2.2 Appointment and Removal by the DRB

   The DRB may appoint other RBridges on the link through inclusion of
   one or more Appointed Forwarders sub-TLVs [RFCtisis] in a TRILL Hello
   it sends on the Designated VLAN out the port that won the DRB
   election. When the DRB sends any appointments in a TRILL Hello, it
   must send all appointments for that link in that Hello. Any previous
   appointment not included is implicitly revoked.

   The DRB MUST NOT send any appointments on a link unless its DRB
   inhibition timer (see Section 3) for that link is expired.

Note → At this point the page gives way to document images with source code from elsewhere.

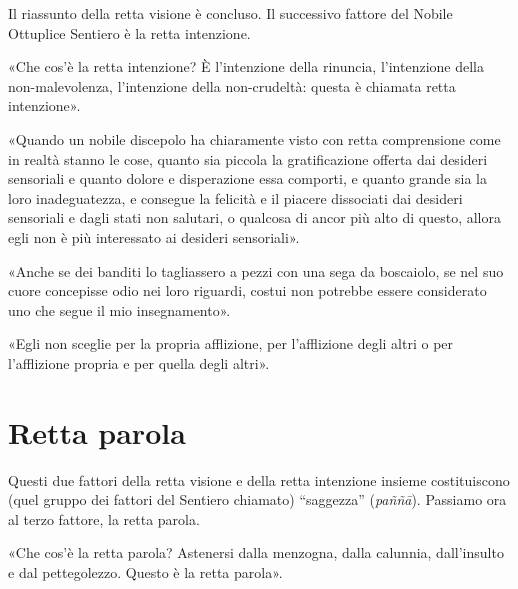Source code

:  Il riassunto della retta visione è concluso. Il
successivo fattore del Nobile Ottuplice Sentiero è la retta intenzione.

 «Che cos’è la retta intenzione? È l’intenzione della
rinuncia, l’intenzione della non-malevolenza, l’intenzione della non-crudeltà:
questa è chiamata retta intenzione».


«Quando un nobile discepolo ha chiaramente visto con retta comprensione come in
realtà stanno le cose, quanto sia piccola la gratificazione offerta dai desideri
sensoriali e quanto dolore e disperazione essa comporti, e quanto grande sia la
loro inadeguatezza, e consegue la felicità e il piacere dissociati dai desideri
sensoriali e dagli stati non salutari, o qualcosa di ancor più alto di questo,
allora egli non è più interessato ai desideri sensoriali».


«Anche se dei banditi lo tagliassero a pezzi con una sega da boscaiolo, se nel
suo cuore concepisse odio nei loro riguardi, costui non potrebbe essere
considerato uno che segue il mio insegnamento».


«Egli non sceglie per la propria afflizione, per l’afflizione degli altri o per
l’afflizione propria e per quella degli altri».


\section*{Retta parola}

\label{pag265}%
 Questi due fattori della retta visione e della
retta intenzione insieme costituiscono (quel gruppo dei fattori del Sentiero
chiamato) “saggezza” (\emph{paññā}). Passiamo ora al terzo fattore, la retta
parola.

 «Che cos’è la retta parola? Astenersi dalla menzogna, dalla
calunnia, dall’insulto e dal pettegolezzo. Questo è la retta parola».



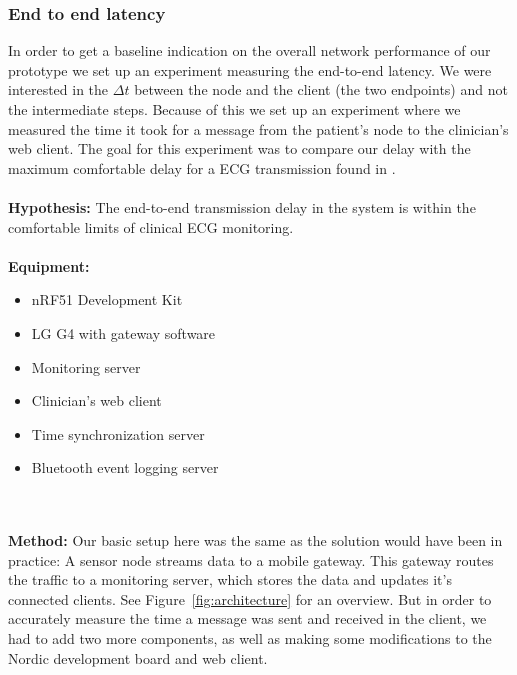 
\subsubsection{End to end latency} %
\label{ssub:end_to_end_latency}

In order to get a baseline indication on the overall network performance of our prototype we set up an experiment measuring the end-to-end latency. We were interested in the $\Delta t$ between the node and the client (the two endpoints) and not the intermediate steps. Because of this we set up an experiment where we measured the time it took for a message from the patient's node to the clinician's web client. The goal for this experiment was to compare our delay with the maximum comfortable delay for a ECG transmission found in \cite{Alesanco:2010kc}.
\\
\\
\noindent
\textbf{Hypothesis:} The end-to-end transmission delay in the system is within the comfortable limits of clinical ECG monitoring.
\\
\\
\noindent
\textbf{Equipment:} 
\begin{itemize}

  \item nRF51 Development Kit
  
  \item LG G4 with gateway software
  
  \item Monitoring server
  
  \item Clinician's web client 
  
  \item Time synchronization server

  \item Bluetooth event logging server
  
\end{itemize}
\\
\\
\noindent
\textbf{Method:} Our basic setup here was the same as the solution would have been in practice: A sensor node streams data to a mobile gateway. This gateway routes the traffic to a monitoring server, which stores the data and updates it's connected clients. See Figure~\ref{fig:architecture} for an overview. But in order to accurately measure the time a message was sent and received in the client, we had to add two more components, as well as making some modifications to the Nordic development board and web client.

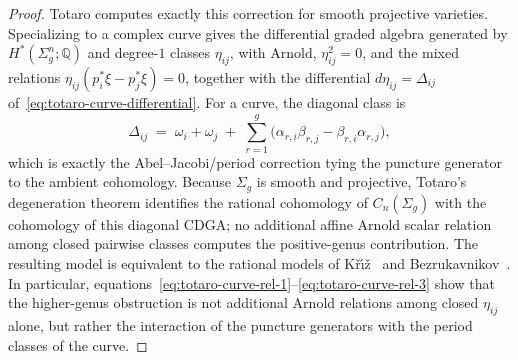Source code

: \begin{proof}
Totaro computes exactly this correction for smooth projective
varieties. Specializing \cite[Theorem~1]{Totaro96} to a complex curve
gives the differential graded algebra generated by
$H^*(\Sigma_g^n;\mathbb{Q})$ and degree-$1$ classes $\eta_{ij}$, with
Arnold, $\eta_{ij}^2=0$, and the mixed relations
$\eta_{ij}(p_i^*\xi-p_j^*\xi)=0$, together with the differential
$d\eta_{ij}=\Delta_{ij}$ of~\eqref{eq:totaro-curve-differential}. For a
curve, the diagonal class is
\[
\Delta_{ij}
\;=\;
\omega_i+\omega_j
\;+\;
\sum_{r=1}^g
\bigl(\alpha_{r,i}\beta_{r,j}-\beta_{r,i}\alpha_{r,j}\bigr),
\]
which is exactly the Abel--Jacobi/period correction tying the puncture
generator to the ambient cohomology. Because $\Sigma_g$ is smooth and
projective, Totaro's degeneration theorem
\cite[Theorem~3]{Totaro96} identifies the rational cohomology of
$C_n(\Sigma_g)$ with the cohomology of this diagonal CDGA; no
additional affine Arnold scalar relation among closed pairwise classes computes
the positive-genus contribution.
The resulting model is equivalent to the rational models of
K\v{r}\'{\i}\v{z}~\cite{Kriz94} and
Bezrukavnikov~\cite{Bezrukavnikov94}. In particular,
equations~\eqref{eq:totaro-curve-rel-1}--\eqref{eq:totaro-curve-rel-3}
show that the higher-genus obstruction is not additional Arnold
relations among closed $\eta_{ij}$ alone, but rather the interaction of
the puncture generators with the period classes of the curve.
\end{proof}

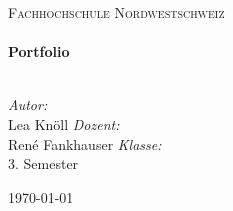\begin{titlepage}
\begin{center}
\textsc{\LARGE Fachhochschule Nordwestschweiz}\\[1.5cm]
\HRule \\[0.4cm]
{ \huge \bfseries Portfolio}\\[0.4cm]
\HRule \\[1.5cm]
\begin{minipage}{1.2\textwidth}
\begin{flushleft} \large
\emph{Autor:}\\
Lea Knöll
\newline
\newline
\emph{Dozent:} \\
René Fankhauser
\newline
\newline
\emph{Klasse:} \\
3. Semester\\
\end{flushleft}
\end{minipage}
\vfill
{\large \today}
\end{center}
\end{titlepage}
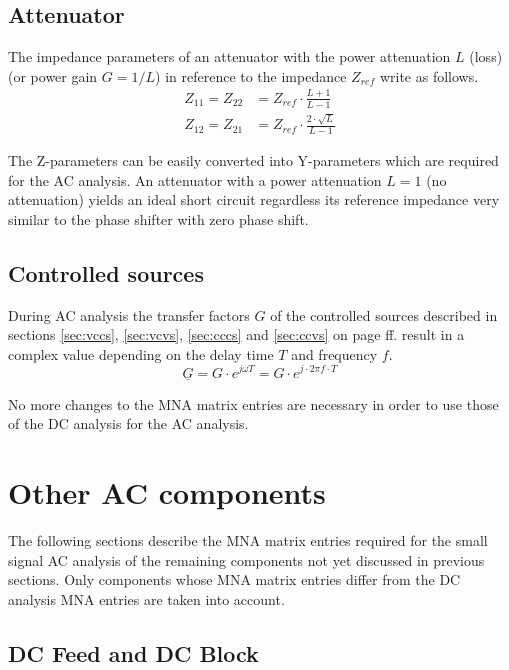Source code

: \subsection{Attenuator}

The impedance parameters of an attenuator with the power attenuation
$L$ (loss) (or power gain $G=1/L$) in reference to the impedance
$Z_{ref}$ write as follows.
\begin{align}
Z_{11} = Z_{22} &= Z_{ref}\cdot\frac{L+1}{L-1}\\
Z_{12} = Z_{21} &= Z_{ref}\cdot\frac{2\cdot\sqrt{L}}{L-1}
\end{align}

The Z-parameters can be easily converted into Y-parameters which are
required for the AC analysis.  An attenuator with a power attenuation
$L=1$ (no attenuation) yields an ideal short circuit regardless its
reference impedance very similar to the phase shifter with zero phase
shift.

\subsection{Controlled sources}

During AC analysis the transfer factors $G$ of the controlled sources
described in sections \ref{sec:vccs}, \ref{sec:vcvs}, \ref{sec:cccs}
and \ref{sec:ccvs} on page \pageref{sec:vccs} ff. result in a complex
value depending on the delay time $T$ and frequency $f$.
\begin{equation}
\underline{G} = G\cdot e^{j\omega T} = G\cdot e^{j\cdot 2\pi f\cdot T}
\end{equation}

No more changes to the MNA matrix entries are necessary in order to
use those of the DC analysis for the AC analysis.

\section{Other AC components}

The following sections describe the MNA matrix entries required for
the small signal AC analysis of the remaining components not yet
discussed in previous sections.  Only components whose MNA matrix
entries differ from the DC analysis MNA entries are taken into
account.

\subsection{DC Feed and DC Block}

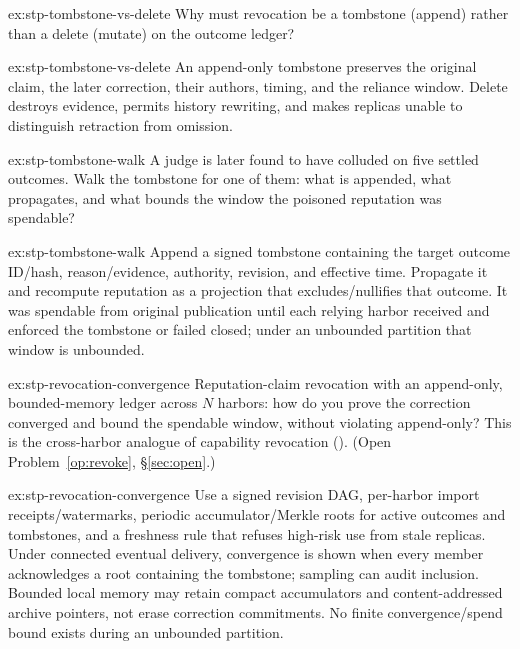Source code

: \documentclass[11pt,a4paper]{article}
\theoremstyle{definition}
\begin{document}
\begin{pdexercise}[kind=Check,rating=1]{ex:stp-tombstone-vs-delete}
Why must revocation be a tombstone (append) rather than a delete (mutate) on
the outcome ledger?
\end{pdexercise}
\begin{pdsolution}{ex:stp-tombstone-vs-delete}
An append-only tombstone preserves the original claim, the later correction,
their authors, timing, and the reliance window. Delete destroys evidence,
permits history rewriting, and makes replicas unable to distinguish
retraction from omission.
\end{pdsolution}
\begin{pdexercise}[kind=Trace,rating=2]{ex:stp-tombstone-walk}
A judge is later found to have colluded on five settled outcomes. Walk the
tombstone for one of them: what is appended, what propagates, and what
bounds the window the poisoned reputation was spendable?
\end{pdexercise}
\begin{pdsolution}{ex:stp-tombstone-walk}
Append a signed tombstone containing the target outcome ID/hash,
reason/evidence, authority, revision, and effective time. Propagate it and
recompute reputation as a projection that excludes/nullifies that outcome.
It was spendable from original publication until each relying harbor
received and enforced the tombstone or failed closed; under an unbounded
partition that window is unbounded.
\end{pdsolution}
\begin{pdexercise}[kind=Open,rating=3]{ex:stp-revocation-convergence}
Reputation-claim revocation with an append-only, bounded-memory ledger across
$N$ harbors: how do you prove the correction converged and bound the
spendable window, without violating append-only? This is the cross-harbor
analogue of capability revocation (). (Open
Problem~\ref{op:revoke}, \S\ref{sec:open}.)
\end{pdexercise}
\begin{pdsolution}{ex:stp-revocation-convergence}
Use a signed revision DAG, per-harbor import receipts/watermarks, periodic
accumulator/Merkle roots for active outcomes and tombstones, and a freshness
rule that refuses high-risk use from stale replicas. Under connected
eventual delivery, convergence is shown when every member acknowledges a
root containing the tombstone; sampling can audit inclusion. Bounded local
memory may retain compact accumulators and content-addressed archive
pointers, not erase correction commitments. No finite convergence/spend
bound exists during an unbounded partition.
\end{pdsolution}
\end{document}
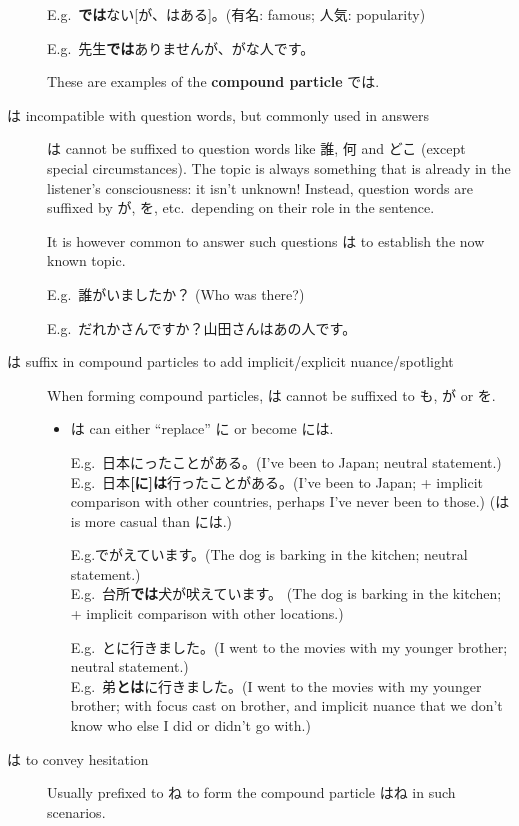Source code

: \documentclass[../nihongo-gakushuu-kyouzai.tex]{subfiles}
\begin{document}
\begin{description}
    E.g.\ \textbf{では}ない[が、はある]。(有名: famous; 人気: popularity)

    E.g.\ 先生\textbf{では}ありませんが、がな人です。


    These are examples of the \textbf{compound particle} では.
    \item[は incompatible with question words, but commonly used in answers] は cannot be suffixed to question words like 誰, 何 and どこ (except special circumstances). The topic is always something that is already in the listener's consciousness: it isn't unknown! Instead, question words are suffixed by が, を, etc.\ depending on their role in the sentence.

    It is however common to answer such questions は to establish the now known topic.

    E.g.\ 誰がいましたか？ (Who was there?)

    E.g.\ だれかさんですか？山田さんはあの人です。
    \item[は suffix in compound particles to add implicit/explicit nuance/spotlight] When forming compound particles, は cannot be suffixed to も, が or を.
    \begin{itemize}
        \item は can either ``replace'' に or become には.

        E.g.\ 日本にったことがある。(I've been to Japan; neutral statement.)\\
        E.g.\ 日本\textbf{[に]は}行ったことがある。(I've been to Japan; + implicit comparison with other countries, perhaps I've never been to those.) (は is more casual than には.)

        E.g.でがえています。(The dog is barking in the kitchen; neutral statement.)\\
        E.g.\ 台所\textbf{では}犬が吠えています。 (The dog is barking in the kitchen; + implicit comparison with other locations.)

        E.g.\ とに行きました。(I went to the movies with my younger brother; neutral statement.)\\
        E.g.\ 弟\textbf{とは}に行きました。(I went to the movies with my younger brother; with focus cast on brother, and implicit nuance that we don't know who else I did or didn't go with.)
    \end{itemize}
    \item[は to convey hesitation] Usually prefixed to ね to form the compound particle はね in such scenarios.


\end{description}
\end{document}
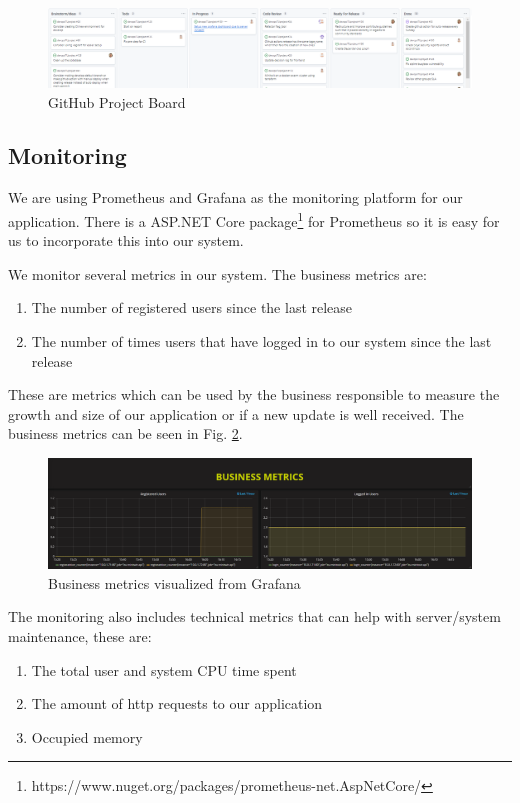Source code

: \documentclass[10pt]{article}
\begin{document}
\begin{figure}[h]
    \centering
    \includegraphics[width=\textwidth]{images/Kanban.PNG}
    \caption{GitHub Project Board}
    \label{fig:Kanban}
\end{figure}

\subsection{Monitoring}
We are using Prometheus and Grafana as the monitoring platform for our application. There is a ASP.NET Core package\footnote{https://www.nuget.org/packages/prometheus-net.AspNetCore/} for Prometheus so it is easy for us to incorporate this into our system.

We monitor several metrics in our system. The business metrics are:
\begin{enumerate}
    \item The number of registered users since the last release
    \item The number of times users that have logged in to our system since the last release 
\end{enumerate}
These are metrics which can be used by the business responsible to measure the growth and size of our application or if a new update is well received. The business metrics can be seen in Fig. \ref{fig:monitoring}. 

\begin{figure}[H]
    \centering
    \includegraphics[width=\textwidth]{images/monitoringbusiness.PNG}
    \caption{Business metrics visualized from Grafana}
    \label{fig:monitoring}
\end{figure}

The monitoring also includes technical metrics that can help with server/system maintenance, these are:
\begin{enumerate}
    \item The total user and system CPU time spent
    \item The amount of http requests to our application
    \item Occupied memory
\end{enumerate}
\end{document}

   How the DRB decides what other RBridges on the link, if any, to
   appoint forwarder for which VLANs is beyond the scope of this
   document.



2.2.1 Processing Forwarder Appointments

   When a non-DRB RBridge that can offer end station service on a link
   receives a TRILL Hello that is not discarded for one of the reasons
   given in [RFCadj], it checks the source MAC address and the Port ID
   and System ID in the Hello to determine if it is from the winning DRB
   port. If it is not from that port, any Appointed Forwarder sub-TLVs
   in the Hello are ignored and there is no change in the receiving
   RBridges Appointed Forwarder status. Also, if no Appointed Forwarder
   sub-TLVs are present in the TRILL Hello, there is no change in the
   receiver's Appointed Forwarder status.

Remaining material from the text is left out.